There are a lot of Do’s and Don’ts for an interview. I believe in a few Do’s which have worked for me. Always be well groomed for an interview. Do a bit of homework about the company and your job profile. Do feel free to ask relevant questions at the end of the Interview, and clear any doubts that are there in your mind. And the biggest don’t is DO NOT LIE! Please do not lie about anything in an interview. A lot of people lie and try to paint a good picture of them, but it all works against them in the long run.
Definitely agree about the lying part.
My husband was fired a few years ago. In the interview he was asked why he left the last job.
He was honest about why he was fired, why he wouldn't do it again, and what it taught him.
They were shocked but appreciated his honesty and gave him the job.
I think if you prepare for the worst thing you could be asked about yourself (your greatest shame) and how you have made a positive move about it, then it will help you feel prepared and less afraid of the 'unknown question'.
I am always cheerful and smile at everyone. Someone you just make small talk with may be a member of staff who's opinion will be asked. (I had one interview where a group of us were shown around the site - I was the only one who asked questions - it was one reason why I got the job.)

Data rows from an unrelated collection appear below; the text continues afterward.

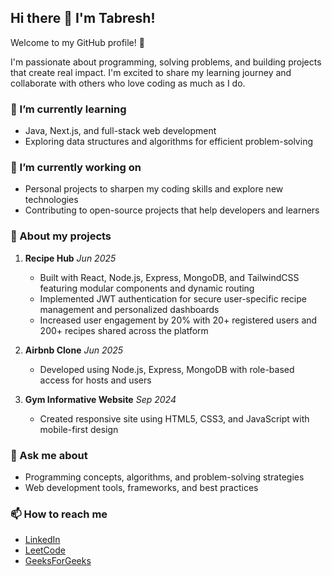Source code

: ## Hi there 👋 I'm Tabresh!


Welcome to my GitHub profile! 🚀

I'm passionate about programming, solving problems, and building projects that create real impact. I'm excited to share my learning journey and collaborate with others who love coding as much as I do.

### 🌱 I’m currently learning
- Java, Next.js, and full-stack web development
- Exploring data structures and algorithms for efficient problem-solving

### 🔭 I’m currently working on
- Personal projects to sharpen my coding skills and explore new technologies
- Contributing to open-source projects that help developers and learners

### 📂 About my projects

1. **Recipe Hub** *Jun 2025*  
   - Built with React, Node.js, Express, MongoDB, and TailwindCSS featuring modular components and dynamic routing  
   - Implemented JWT authentication for secure user-specific recipe management and personalized dashboards  
   - Increased user engagement by 20% with 20+ registered users and 200+ recipes shared across the platform  

2. **Airbnb Clone**  *Jun 2025*  
   - Developed using Node.js, Express, MongoDB with role-based access for hosts and users  

3. **Gym Informative Website**  *Sep 2024*  
   - Created responsive site using HTML5, CSS3, and JavaScript with mobile-first design  

### 💬 Ask me about
- Programming concepts, algorithms, and problem-solving strategies
- Web development tools, frameworks, and best practices

### 📫 How to reach me
- [LinkedIn](https://www.linkedin.com/in/shaikh-tabresh-3686a926b)
- [LeetCode](https://leetcode.com/u/tabresh04)
- [GeeksForGeeks](https://www.geeksforgeeks.org/user/noothin1nji/)

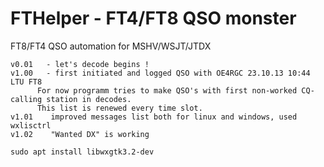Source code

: # FTHelper - FT4/FT8 QSO monster
FT8/FT4 QSO automation for MSHV/WSJT/JTDX

    v0.01	- let's decode begins !
    v1.00	- first initiated and logged QSO with OE4RGC 23.10.13 10:44 LTU FT8
		  For now programm tries to make QSO's with first non-worked CQ-calling station in decodes.
    	  This list is renewed every time slot.
    v1.01	 improved messages list both for linux and windows, used wxlisctrl
    v1.02	 "Wanted DX" is working

    sudo apt install libwxgtk3.2-dev

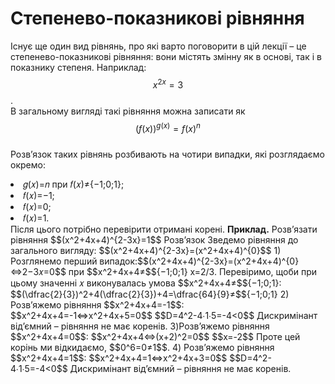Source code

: # Степенево-показникові рівняння

Існує ще один вид рівнянь, про які варто поговорити в цій лекції – це степенево-показникові
рівняння: вони містять змінну як в основі, так і в показнику степеня. Наприклад: $$x^{2x}=3$$   .     
В загальному вигляді такі рівняння можна записати як        
$$(f(x))^{g(x)}=f(x)^n$$        
Розв’язок таких рівнянь розбивають на чотири випадки, які розглядаємо окремо:     
<li>𝑔(𝑥)=𝑛 при 𝑓(𝑥)≠{−1;0;1};</li>
<li>𝑓(𝑥)=−1;</li>
<li>𝑓(𝑥)=0;</li>
<li>𝑓(𝑥)=1.</li>      
Після цього потрібно перевірити отримані корені.        
<b>Приклад.</b>         
Розв’язати рівняння $$(x^2+4x+4)^{2-3x}=1$$     
Розв’язок       
Зведемо рівняння до загального вигляду: $$(x^2+4x+4)^{2-3x}=(x^2+4x+4)^{0}$$
1) Розглянемо перший випадок:$$(x^2+4x+4)^{2-3x}=(x^2+4x+4)^{0}⇔2−3𝑥=0$$ при $$x^2+4x+4≠$${−1;0;1}
x=2/3.
Перевіримо, щоби при цьому значенні 𝑥 виконувалась умова $$x^2+4x+4≠$${−1;0;1}:      
$$(\dfrac{2}{3})^2+4(\dfrac{2}{3})+4=\dfrac{64}{9}≠$${−1;0;1}       
2) Розв’яжемо рівняння $$x^2+4x+4=-1$$:     
$$x^2+4x+4=-1⇔x^2+4x+5=0$$      
$$D=4^2-4∙1∙5=-4<0$$        
Дискримінант від’ємний – рівняння не має коренів.
3)Розв’яжемо рівняння $$x^2+4x+4=0$$:       
$$x^2+4x+4⇔(x+2)^2=0$$          
$$x=-2$$    
Проте цей корінь ми відкидаємо, $$0^6=0≠1$$.
4) Розв’яжемо рівняння $$x^2+4x+4=1$$:     
$$x^2+4x+4=1⇔x^2+4x+3=0$$      
$$D=4^2-4∙1∙5=-4<0$$        
Дискримінант від’ємний – рівняння не має коренів.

At two interviews I've been placed in a situation where the interviewers wanted me to start ASAP. On both occasions I've had to say I had to do right by my current employer and can't dump them in it. One of the jobs I had was only a two week temporary post but it was hectic (taking calls from students on receiving their results) and had I not fronted up it would have put others under extreme pressure. My loyalty will always be with the person or persons currently paying my wage. I had hoped these potential employers would use wit and realise if I was prepared to do right by my current employers I would most likely do right by them but not so. One was actually honest and left a message saying the reasons I didn't get the job was they couldn't wait two weeks for me but admired my stance.
======= Date Modified 23 Mar 2012 11:04:36 =======
i edited this post, misunderstood mackem.
man, feel sorry for you trying to hide it, must have been tough, like being in the closet but job-wise, hehehehehe.
sure, not lying does not mean volunteer unnecessary info.
======= Date Modified 27 Mar 2012 08:30:52 =======
Hmm, what have I missed? :-)
To clarify, I meant rather than tell a lie that may trip you up later, if you don't want people to know about something it's better just not to mention it.
I'll add that remaining silent to support a malicious dishonesty, however, is as bad as lying.
The stress involved in lying is too much. As rightly mentioned by someone, that if you lie you always have to remember what you lied about, and that is such a headache. Everyone has weakness and it is perfectly fine to mention it in an Interview. Even your interviewer is not perfect. So be honest and sincere, it will give a good impression about you.